## Exercise prompt
The answer must be every line of the records in which the string "CREDITORS" appears.

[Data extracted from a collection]
____

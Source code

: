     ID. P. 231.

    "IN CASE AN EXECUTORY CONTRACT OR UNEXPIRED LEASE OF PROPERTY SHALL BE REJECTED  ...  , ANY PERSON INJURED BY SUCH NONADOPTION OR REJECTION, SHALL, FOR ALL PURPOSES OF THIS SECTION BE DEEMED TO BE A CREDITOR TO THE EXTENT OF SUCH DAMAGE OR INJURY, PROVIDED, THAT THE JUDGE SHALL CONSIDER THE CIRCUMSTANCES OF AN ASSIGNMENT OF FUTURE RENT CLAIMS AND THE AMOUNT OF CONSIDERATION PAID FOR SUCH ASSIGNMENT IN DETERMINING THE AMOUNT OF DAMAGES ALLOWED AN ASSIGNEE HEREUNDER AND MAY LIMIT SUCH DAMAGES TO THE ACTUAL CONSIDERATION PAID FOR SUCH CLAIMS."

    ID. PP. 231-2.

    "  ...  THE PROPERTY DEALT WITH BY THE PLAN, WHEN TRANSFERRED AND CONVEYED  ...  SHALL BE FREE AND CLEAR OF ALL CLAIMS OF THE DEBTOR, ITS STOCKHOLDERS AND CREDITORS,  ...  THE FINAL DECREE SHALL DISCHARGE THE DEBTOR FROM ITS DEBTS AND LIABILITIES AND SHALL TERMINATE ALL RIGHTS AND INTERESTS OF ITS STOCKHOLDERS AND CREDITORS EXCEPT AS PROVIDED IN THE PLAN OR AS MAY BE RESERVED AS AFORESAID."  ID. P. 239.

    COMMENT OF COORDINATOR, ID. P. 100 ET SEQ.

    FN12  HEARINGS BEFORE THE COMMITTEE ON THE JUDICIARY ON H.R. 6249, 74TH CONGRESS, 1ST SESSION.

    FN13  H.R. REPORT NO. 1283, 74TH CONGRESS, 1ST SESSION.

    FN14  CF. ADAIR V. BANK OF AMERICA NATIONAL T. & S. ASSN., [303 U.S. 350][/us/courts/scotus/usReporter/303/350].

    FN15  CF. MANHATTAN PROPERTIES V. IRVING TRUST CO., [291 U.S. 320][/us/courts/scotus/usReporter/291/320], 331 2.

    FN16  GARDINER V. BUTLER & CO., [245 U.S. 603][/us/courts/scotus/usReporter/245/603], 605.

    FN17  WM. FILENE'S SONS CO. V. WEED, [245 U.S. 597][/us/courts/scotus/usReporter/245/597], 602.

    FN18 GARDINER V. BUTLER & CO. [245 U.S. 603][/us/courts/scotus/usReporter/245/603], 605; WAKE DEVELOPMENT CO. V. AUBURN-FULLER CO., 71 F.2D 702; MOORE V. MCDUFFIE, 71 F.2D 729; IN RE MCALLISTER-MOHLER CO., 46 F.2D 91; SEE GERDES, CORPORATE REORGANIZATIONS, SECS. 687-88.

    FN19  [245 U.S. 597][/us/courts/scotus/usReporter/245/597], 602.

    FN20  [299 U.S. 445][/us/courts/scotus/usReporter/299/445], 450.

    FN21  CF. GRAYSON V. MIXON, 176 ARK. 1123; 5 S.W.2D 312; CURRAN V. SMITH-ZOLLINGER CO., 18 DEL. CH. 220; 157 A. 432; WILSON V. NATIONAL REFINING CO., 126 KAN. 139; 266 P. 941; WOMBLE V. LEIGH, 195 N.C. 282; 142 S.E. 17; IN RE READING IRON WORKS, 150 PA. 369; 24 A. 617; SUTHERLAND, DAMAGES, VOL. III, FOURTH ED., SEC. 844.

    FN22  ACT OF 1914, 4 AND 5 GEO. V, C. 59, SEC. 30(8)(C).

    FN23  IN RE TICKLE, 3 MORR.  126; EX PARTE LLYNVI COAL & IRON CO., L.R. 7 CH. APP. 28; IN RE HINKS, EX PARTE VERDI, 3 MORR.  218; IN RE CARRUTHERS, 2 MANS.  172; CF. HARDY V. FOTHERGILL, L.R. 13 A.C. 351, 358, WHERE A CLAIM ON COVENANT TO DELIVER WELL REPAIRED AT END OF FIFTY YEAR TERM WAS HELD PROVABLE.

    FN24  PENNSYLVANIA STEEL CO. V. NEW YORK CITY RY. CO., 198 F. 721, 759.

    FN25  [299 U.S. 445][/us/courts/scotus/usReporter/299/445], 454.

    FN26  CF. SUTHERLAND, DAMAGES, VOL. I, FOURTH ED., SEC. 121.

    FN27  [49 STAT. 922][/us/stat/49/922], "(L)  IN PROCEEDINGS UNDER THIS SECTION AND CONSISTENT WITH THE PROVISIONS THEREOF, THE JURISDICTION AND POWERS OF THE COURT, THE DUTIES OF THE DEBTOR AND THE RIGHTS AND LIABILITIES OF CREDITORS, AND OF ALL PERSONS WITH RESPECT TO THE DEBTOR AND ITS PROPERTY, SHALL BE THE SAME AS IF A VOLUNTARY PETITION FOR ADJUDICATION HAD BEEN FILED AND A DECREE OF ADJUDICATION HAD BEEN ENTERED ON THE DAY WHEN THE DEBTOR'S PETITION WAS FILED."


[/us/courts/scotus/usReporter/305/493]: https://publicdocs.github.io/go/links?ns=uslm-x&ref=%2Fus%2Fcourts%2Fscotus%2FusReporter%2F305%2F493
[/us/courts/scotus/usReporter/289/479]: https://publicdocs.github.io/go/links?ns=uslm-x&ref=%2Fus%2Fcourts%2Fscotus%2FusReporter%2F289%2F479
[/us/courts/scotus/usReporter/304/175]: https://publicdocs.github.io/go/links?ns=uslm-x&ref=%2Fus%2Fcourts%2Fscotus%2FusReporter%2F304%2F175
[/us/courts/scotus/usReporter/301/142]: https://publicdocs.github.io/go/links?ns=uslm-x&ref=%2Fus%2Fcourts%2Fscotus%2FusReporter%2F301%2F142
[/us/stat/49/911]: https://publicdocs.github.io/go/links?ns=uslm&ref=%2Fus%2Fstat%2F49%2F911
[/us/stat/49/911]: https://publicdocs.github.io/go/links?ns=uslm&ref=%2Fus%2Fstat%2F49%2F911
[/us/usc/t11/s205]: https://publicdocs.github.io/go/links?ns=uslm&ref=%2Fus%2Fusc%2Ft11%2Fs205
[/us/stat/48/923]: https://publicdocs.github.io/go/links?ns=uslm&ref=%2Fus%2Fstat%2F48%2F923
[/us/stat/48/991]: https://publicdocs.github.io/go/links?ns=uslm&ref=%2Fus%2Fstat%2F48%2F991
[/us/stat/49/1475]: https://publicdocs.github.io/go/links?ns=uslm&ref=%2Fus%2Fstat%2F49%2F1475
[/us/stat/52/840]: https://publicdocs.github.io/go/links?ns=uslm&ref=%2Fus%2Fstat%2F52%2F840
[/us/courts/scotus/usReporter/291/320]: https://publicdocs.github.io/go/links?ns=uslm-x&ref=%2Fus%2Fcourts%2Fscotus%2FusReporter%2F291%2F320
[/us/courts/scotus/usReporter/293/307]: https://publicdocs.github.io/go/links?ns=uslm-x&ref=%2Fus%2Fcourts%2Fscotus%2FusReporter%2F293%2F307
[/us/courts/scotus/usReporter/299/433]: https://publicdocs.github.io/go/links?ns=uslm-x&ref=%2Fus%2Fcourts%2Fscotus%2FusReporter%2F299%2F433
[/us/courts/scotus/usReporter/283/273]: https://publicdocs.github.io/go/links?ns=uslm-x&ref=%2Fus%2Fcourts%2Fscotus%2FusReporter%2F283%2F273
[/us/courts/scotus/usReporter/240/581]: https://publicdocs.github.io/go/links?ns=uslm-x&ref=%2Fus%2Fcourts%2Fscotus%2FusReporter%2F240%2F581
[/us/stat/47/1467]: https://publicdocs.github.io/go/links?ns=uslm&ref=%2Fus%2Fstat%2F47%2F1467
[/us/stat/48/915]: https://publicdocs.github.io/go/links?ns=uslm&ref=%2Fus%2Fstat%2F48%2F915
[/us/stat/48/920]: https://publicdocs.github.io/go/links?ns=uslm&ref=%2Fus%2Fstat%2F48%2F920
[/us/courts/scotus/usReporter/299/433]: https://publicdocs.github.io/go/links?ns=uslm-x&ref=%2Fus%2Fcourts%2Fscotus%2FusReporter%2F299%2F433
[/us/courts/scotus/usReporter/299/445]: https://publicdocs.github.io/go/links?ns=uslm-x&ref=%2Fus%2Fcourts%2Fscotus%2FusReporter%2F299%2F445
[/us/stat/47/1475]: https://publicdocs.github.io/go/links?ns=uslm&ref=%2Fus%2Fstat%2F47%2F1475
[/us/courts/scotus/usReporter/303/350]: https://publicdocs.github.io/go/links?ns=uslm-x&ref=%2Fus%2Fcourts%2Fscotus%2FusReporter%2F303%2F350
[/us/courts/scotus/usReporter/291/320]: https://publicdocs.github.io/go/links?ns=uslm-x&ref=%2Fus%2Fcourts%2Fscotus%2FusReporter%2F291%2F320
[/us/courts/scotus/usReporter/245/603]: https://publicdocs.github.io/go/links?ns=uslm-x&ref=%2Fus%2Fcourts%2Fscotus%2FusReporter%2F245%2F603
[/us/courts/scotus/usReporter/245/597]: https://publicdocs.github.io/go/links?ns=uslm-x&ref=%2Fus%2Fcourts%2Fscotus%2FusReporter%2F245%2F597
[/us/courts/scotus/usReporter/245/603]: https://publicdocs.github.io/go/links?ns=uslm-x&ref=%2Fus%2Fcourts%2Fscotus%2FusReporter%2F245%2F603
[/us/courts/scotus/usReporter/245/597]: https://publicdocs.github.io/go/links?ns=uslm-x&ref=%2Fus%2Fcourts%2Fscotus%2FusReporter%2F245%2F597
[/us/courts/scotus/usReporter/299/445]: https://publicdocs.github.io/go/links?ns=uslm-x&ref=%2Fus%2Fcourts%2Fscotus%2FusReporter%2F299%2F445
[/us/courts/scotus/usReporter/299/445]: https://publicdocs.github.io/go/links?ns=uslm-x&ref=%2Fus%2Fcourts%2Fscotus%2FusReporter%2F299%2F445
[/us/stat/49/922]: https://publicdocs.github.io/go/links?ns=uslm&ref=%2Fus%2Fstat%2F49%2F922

____

## Answer box
    "  ...  THE PROPERTY DEALT WITH BY THE PLAN, WHEN TRANSFERRED AND CONVEYED  ...  SHALL BE FREE AND CLEAR OF ALL CLAIMS OF THE DEBTOR, ITS STOCKHOLDERS AND CREDITORS,  ...  THE FINAL DECREE SHALL DISCHARGE THE DEBTOR FROM ITS DEBTS AND LIABILITIES AND SHALL TERMINATE ALL RIGHTS AND INTERESTS OF ITS STOCKHOLDERS AND CREDITORS EXCEPT AS PROVIDED IN THE PLAN OR AS MAY BE RESERVED AS AFORESAID."  ID. P. 239.
    FN27  [49 STAT. 922][/us/stat/49/922], "(L)  IN PROCEEDINGS UNDER THIS SECTION AND CONSISTENT WITH THE PROVISIONS THEREOF, THE JURISDICTION AND POWERS OF THE COURT, THE DUTIES OF THE DEBTOR AND THE RIGHTS AND LIABILITIES OF CREDITORS, AND OF ALL PERSONS WITH RESPECT TO THE DEBTOR AND ITS PROPERTY, SHALL BE THE SAME AS IF A VOLUNTARY PETITION FOR ADJUDICATION HAD BEEN FILED AND A DECREE OF ADJUDICATION HAD BEEN ENTERED ON THE DAY WHEN THE DEBTOR'S PETITION WAS FILED."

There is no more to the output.